Posts with the Tag TAP:

  • Gaia DR2: A light version and light curves

    screenshot: topcat and matplotlib

    Topcat is doing datalink, and our little python script has plotted a two-color time series of RMC 18 (or so I think).

    If anyone ever writes a history of the VO, the second data release of Gaia on April 25, 2018 will probably mark its coming-of-age – at least if you, like me, consider the Registry the central element of the VO. It was spectacular to view the spike of tens of Registry queries per second right around 12:00 CEST, the moment the various TAP services handing out the data made it public (with great aplomb, of course).

    In GAVO's Data Center we also carry Gaia DR2 data. Our host institute, the Zentrum für Astronomie in Heidelberg, also has a dedicated Gaia server. This gives relieves us from having to be a true mirror of the upstream data release. And since the source catalog has lots and lots of columns that most users will not be using most of the time, we figured a “light” version of the source catalog might fill an interesting ecological niche: Behold gaia.dr2light on the GAVO DC TAP service, containing essentially just the basic astrometric parameters and the diagonal of the covariance matrix.

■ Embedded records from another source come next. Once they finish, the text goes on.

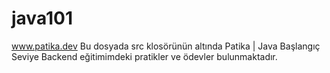 # java101
www.patika.dev
Bu dosyada src klosörünün altında Patika | Java Başlangıç Seviye Backend eğitimimdeki pratikler ve ödevler bulunmaktadır.
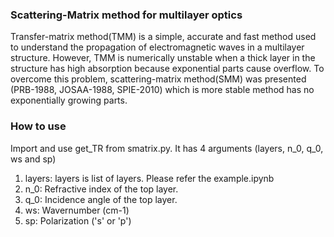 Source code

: ### Scattering-Matrix method for multilayer optics
Transfer-matrix method(TMM) is a simple, accurate and fast method used to understand the propagation of electromagnetic waves in a multilayer structure. However, TMM is numerically unstable when a thick layer in the structure has high absorption because exponential parts cause overflow. To overcome this problem, scattering-matrix method(SMM) was presented (PRB-1988, JOSAA-1988, SPIE-2010) which is more stable method has no exponentially growing parts.

### How to use
Import and use get_TR from smatrix.py. It has 4 arguments (layers, n_0, q_0, ws and sp)

1. layers: layers is list of layers. Please refer the example.ipynb
2. n_0: Refractive index of the top layer.
3. q_0: Incidence angle of the top layer.
4. ws: Wavernumber (cm-1)
5. sp: Polarization ('s' or 'p') 
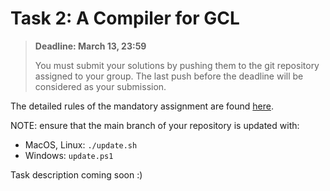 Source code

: # Task 2: A Compiler for GCL

> **Deadline: March 13, 23:59**
>
> You must submit your solutions by pushing them to the git repository assigned to your group.
> The last push before the deadline will be considered as your submission. 

The detailed rules of the mandatory assignment are found [here](README.md).

NOTE: ensure that the main branch of your repository is updated with:

- MacOS, Linux: `./update.sh`
- Windows: `update.ps1`

Task description coming soon :)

    That has two advantages: Result sets with SELECT * are a lot less unwieldy (but: just don't do this with Gaia DR2), and, more importantly, a lighter table puts less load on the server. You see, conventional databases read entire rows when processing data, and having just 30% of the columns means we will be 3 times faster on I/O-bound tasks (assuming the same hardware, of course). Hence, and contrary to several other DR2-carrying sites, you can perform full sequential scans before timing out on our TAP service on gaia.dr2light. If, on the other hand, you need to do debugging or full-covariance-matrix error calculations: The full DR2 gaia_source table is available in many places in the VO. Just use the Registry.

    Photometry via TAP

    A piece of Gaia DR2 that's not available in this form anywhere else is the lightcurves; that's per-transit photometry in the G, BP, and RP band for about 0.5 million objects that the reduction system classified as variable. ESAC publishes these through datalink from within their gaia_source table, and what you get back is a VOTable that has the photometry in the three bands interleaved.

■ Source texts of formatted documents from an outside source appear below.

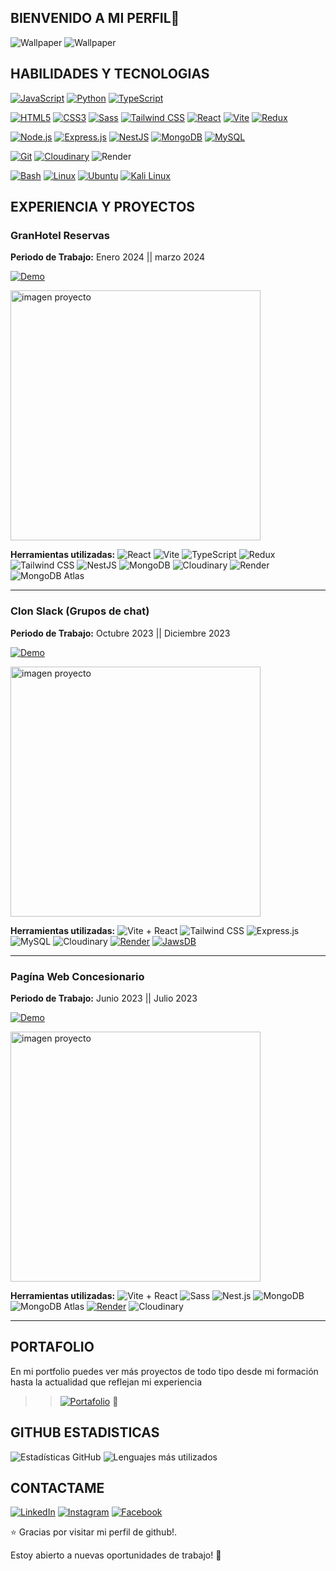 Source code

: ## BIENVENIDO A MI PERFIL👋
  ![Wallpaper](https://res.cloudinary.com/datu6oki6/image/upload/v1708518526/profileCar/2_xrmxks.png)
   ![Wallpaper]( https://gifdb.com/images/high/glitching-hacker-hacking-v56g4l1vaykmsno6.gif)
 

## HABILIDADES Y TECNOLOGIAS

[![JavaScript](https://img.shields.io/badge/JavaScript-F7DF1E?style=for-the-badge&logo=javascript&logoColor=black)](https://developer.mozilla.org/es/docs/Web/JavaScript)
[![Python](https://img.shields.io/badge/Python-3776AB?style=for-the-badge&logo=python&logoColor=white)](https://www.python.org/)
[![TypeScript](https://img.shields.io/badge/TypeScript-007ACC?style=for-the-badge&logo=typescript&logoColor=white)](https://www.typescriptlang.org/)


[![HTML5](https://img.shields.io/badge/HTML5-E34F26?style=for-the-badge&logo=html5&logoColor=white)](https://developer.mozilla.org/es/docs/Web/HTML)
[![CSS3](https://img.shields.io/badge/CSS3-1572B6?style=for-the-badge&logo=css3&logoColor=white)](https://developer.mozilla.org/es/docs/Web/CSS)
[![Sass](https://img.shields.io/badge/Sass-CC6699?style=for-the-badge&logo=sass&logoColor=white)](https://sass-lang.com/)
[![Tailwind CSS](https://img.shields.io/badge/Tailwind_CSS-38B2AC?style=for-the-badge&logo=tailwind-css&logoColor=white)](https://tailwindcss.com/)
[![React](https://img.shields.io/badge/React-61DAFB?style=for-the-badge&logo=react&logoColor=white)](https://reactjs.org/)
[![Vite](https://img.shields.io/badge/Vite-646CFF?style=for-the-badge&logo=vite&logoColor=white)](https://vitejs.dev/)
[![Redux](https://img.shields.io/badge/Redux-764ABC?style=for-the-badge&logo=redux&logoColor=white)](https://redux.js.org/)


[![Node.js](https://img.shields.io/badge/Node.js-43853D?style=for-the-badge&logo=node.js&logoColor=white)](https://nodejs.org/)
[![Express.js](https://img.shields.io/badge/Express.js-000000?style=for-the-badge&logo=express&logoColor=white)](https://expressjs.com/)
[![NestJS](https://img.shields.io/badge/NestJS-E0234E?style=for-the-badge&logo=nestjs&logoColor=white)](https://nestjs.com/)
[![MongoDB](https://img.shields.io/badge/MongoDB-47A248?style=for-the-badge&logo=mongodb&logoColor=white)](https://www.mongodb.com/)
[![MySQL](https://img.shields.io/badge/MySQL-4479A1?style=for-the-badge&logo=mysql&logoColor=white)](https://www.mysql.com/)

[![Git](https://img.shields.io/badge/Git-F05032?style=for-the-badge&logo=git&logoColor=white)](https://git-scm.com/)
[![Cloudinary](https://img.shields.io/badge/Cloudinary-4285F4?style=for-the-badge&logo=cloudinary&logoColor=white)](https://cloudinary.com/)
![Render](https://img.shields.io/badge/Render-1673E1?style=for-the-badge&logo=render&logoColor=white)

[![Bash](https://img.shields.io/badge/Bash-4EAA25?style=for-the-badge&logo=gnu-bash&logoColor=white)](https://www.gnu.org/software/bash/)
[![Linux](https://img.shields.io/badge/Linux-FCC624?style=for-the-badge&logo=linux&logoColor=black)](https://www.kernel.org/)
[![Ubuntu](https://img.shields.io/badge/Ubuntu-E95420?style=for-the-badge&logo=ubuntu&logoColor=white)](https://ubuntu.com/)
[![Kali Linux](https://img.shields.io/badge/Kali_Linux-557C94?style=for-the-badge&logo=kali-linux&logoColor=white)](https://www.kali.org/)

<!--[![Visual Studio Code](https://img.shields.io/badge/Visual_Studio_Code-007ACC?style=for-the-badge&logo=visual-studio-code&logoColor=white)](https://code.visualstudio.com/)-->

## EXPERIENCIA Y PROYECTOS
### GranHotel Reservas
**Periodo de Trabajo:** Enero 2024 || marzo 2024

[![Demo](https://img.shields.io/badge/Demo-Live%20Demo-brightgreen?style=flat&logoColor=white)](https://gran-hotel.onrender.com/)

  <img src="https://res.cloudinary.com/datu6oki6/image/upload/v1714733604/reserva_qy6hdd.png" alt="imagen proyecto" width="400" style="margin-right: 20px;">

**Herramientas utilizadas:**
  ![React](https://img.shields.io/badge/React-61DAFB?style=for-the-badge&logo=react&logoColor=white)
  ![Vite](https://img.shields.io/badge/Vite-646CFF?style=for-the-badge&logo=vite&logoColor=white)
  ![TypeScript](https://img.shields.io/badge/TypeScript-007ACC?style=for-the-badge&logo=typescript&logoColor=white)
  ![Redux](https://img.shields.io/badge/Redux-764ABC?style=for-the-badge&logo=redux&logoColor=white)
  ![Tailwind CSS](https://img.shields.io/badge/Tailwind_CSS-38B2AC?style=for-the-badge&logo=tailwind-css&logoColor=white)
  ![NestJS](https://img.shields.io/badge/NestJS-E0234E?style=for-the-badge&logo=nestjs&logoColor=white)
  ![MongoDB](https://img.shields.io/badge/MongoDB-47A248?style=for-the-badge&logo=mongodb&logoColor=white)
  ![Cloudinary](https://img.shields.io/badge/Cloudinary-4285F4?style=for-the-badge&logo=cloudinary&logoColor=white)
  ![Render](https://img.shields.io/badge/Render-1673E1?style=for-the-badge&logo=render&logoColor=white)
  ![MongoDB Atlas](https://img.shields.io/badge/MongoDB_Atlas-4EA94B?style=for-the-badge&logo=mongodb&logoColor=white)
  
------------------------------------------------------------------------------------------------------------------------------------------------------------------

### Clon Slack (Grupos de chat)
**Periodo de Trabajo:** Octubre 2023 || Diciembre 2023

[![Demo](https://img.shields.io/badge/Demo-Live%20Demo-brightgreen?style=flat&logoColor=white)](https://front-gcdr.onrender.com/)

<img src="https://res.cloudinary.com/datu6oki6/image/upload/v1714801455/group_zohbnu.png" alt="imagen proyecto" width="400" style="margin-right: 20px;">

**Herramientas utilizadas:**
  ![Vite + React](https://img.shields.io/badge/Vite-React-blue?style=flat&logo=vite&logoColor=white&labelColor=333)
  ![Tailwind CSS](https://img.shields.io/badge/-Tailwind%20CSS-38B2AC?style=flat&logo=tailwind-css&logoColor=white)
  ![Express.js](https://img.shields.io/badge/-Express.js-000000?style=flat&logo=express&logoColor=white)
  ![MySQL](https://img.shields.io/badge/-MySQL-4479A1?style=flat&logo=mysql&logoColor=white)
  ![Cloudinary](https://img.shields.io/badge/-Cloudinary-60D5F9?style=flat&logo=cloudinary&logoColor=white)
  [![Render](https://img.shields.io/badge/Render-Deployed-brightgreen?style=flat&logo=render&logoColor=white)](https://render.com/)
  [![JawsDB](https://img.shields.io/badge/JawsDB-Cloud%20Database-9cf?style=flat&logo=mysql&logoColor=white)](https://www.jawsdb.com/)
  
------------------------------------------------------------------------------------------------------------------------------------------------------------------
### Pagína Web Concesionario 

**Periodo de Trabajo:** Junio 2023 || Julio 2023

[![Demo](https://img.shields.io/badge/Demo-Live%20Demo-brightgreen?style=flat&logoColor=white)](https://client-h3s3.onrender.com/)

 <img src="https://res.cloudinary.com/datu6oki6/image/upload/v1700926816/group/xhu1w5eklifnrqjvjg07.png" alt="imagen proyecto" width="400" style="margin-right: 20px;">
  
**Herramientas utilizadas:**
  ![Vite + React](https://img.shields.io/badge/Vite-React-blue?style=flat&logo=vite&logoColor=white&labelColor=333)
  ![Sass](https://img.shields.io/badge/-Sass-CC6699?style=flat&logo=sass&logoColor=white)
  ![Nest.js](https://img.shields.io/badge/-Nest.js-E0234E?style=flat&logo=nestjs&logoColor=white)
  ![MongoDB](https://img.shields.io/badge/-MongoDB-47A248?style=flat&logo=mongodb&logoColor=white)
  ![MongoDB Atlas](https://img.shields.io/badge/MongoDB%20Atlas-Database-brightgreen?style=flat&logo=mongodb&logoColor=white)
  [![Render](https://img.shields.io/badge/Render-Deployed-brightgreen?style=flat&logo=render&logoColor=white)](https://render.com/)
  ![Cloudinary](https://img.shields.io/badge/-Cloudinary-60D5F9?style=flat&logo=cloudinary&logoColor=white)
  
  ---------------------------------------------------------------------------------------------------------------------------------------------------------------------

## PORTAFOLIO
En mi portfolio puedes ver más proyectos de todo tipo desde mi formación hasta la actualidad que reflejan mi experiencia
 >> [![Portafolio](https://img.shields.io/badge/Portafolio-My%20Portfolio-brightgreen?style=flat&logo=portfolio&logoColor=white)](https://david-cics.onrender.com/) 📂

## GITHUB ESTADISTICAS
![Estadísticas GitHub](https://github-readme-stats.vercel.app/api?username=MarckWeb&show_icons=true&count_private=true&hide=prs,issues,contribs&theme=radical)
![Lenguajes más utilizados](https://github-readme-stats.vercel.app/api/top-langs/?username=MarckWeb&layout=compact&theme=radical)

## CONTACTAME
[![LinkedIn](https://img.shields.io/badge/LinkedIn-0077B5?style=for-the-badge&logo=linkedin&logoColor=white)](https://www.linkedin.com/in/david-marca)
[![Instagram](https://img.shields.io/badge/Instagram-E4405F?style=for-the-badge&logo=instagram&logoColor=white)](https://www.instagram.com/)
[![Facebook](https://img.shields.io/badge/Facebook-1877F2?style=for-the-badge&logo=facebook&logoColor=white)](https://www.facebook.com/)

⭐️ Gracias por visitar mi perfil de github!.

Estoy abierto a nuevas oportunidades de trabajo! 🚀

    I figured it might be useful if that data were available in a TAP-queriable table with lightcurves in the database. And that's how gaia.dr2epochflux came into being. In there, you have three triples of arrays: the epochs (g_transit_time, bp_obs_time, and rp_obs_time), the fluxes (g_transit_flux, bp_flux, and rp_flux), and their errors (you can probably guess their names). So, to retrieve G lightcurves where available together with a gaia_source query of your liking, you could write something like:

    SELECT g.*, g_transit_time, g_transit_flux
    FROM gaia.dr2light AS g
    LEFT OUTER JOIN gaia.dr2epochflux
    USING (source_id)
    WHERE ...whatever...
    

    – the LEFT OUTER JOIN arranges things such that the g_transit_time and g_transit_flux columns simply are NULL when there are no lightcurves; with a normal (“inner”) join, rows without lightcurves would not be returned in such a query.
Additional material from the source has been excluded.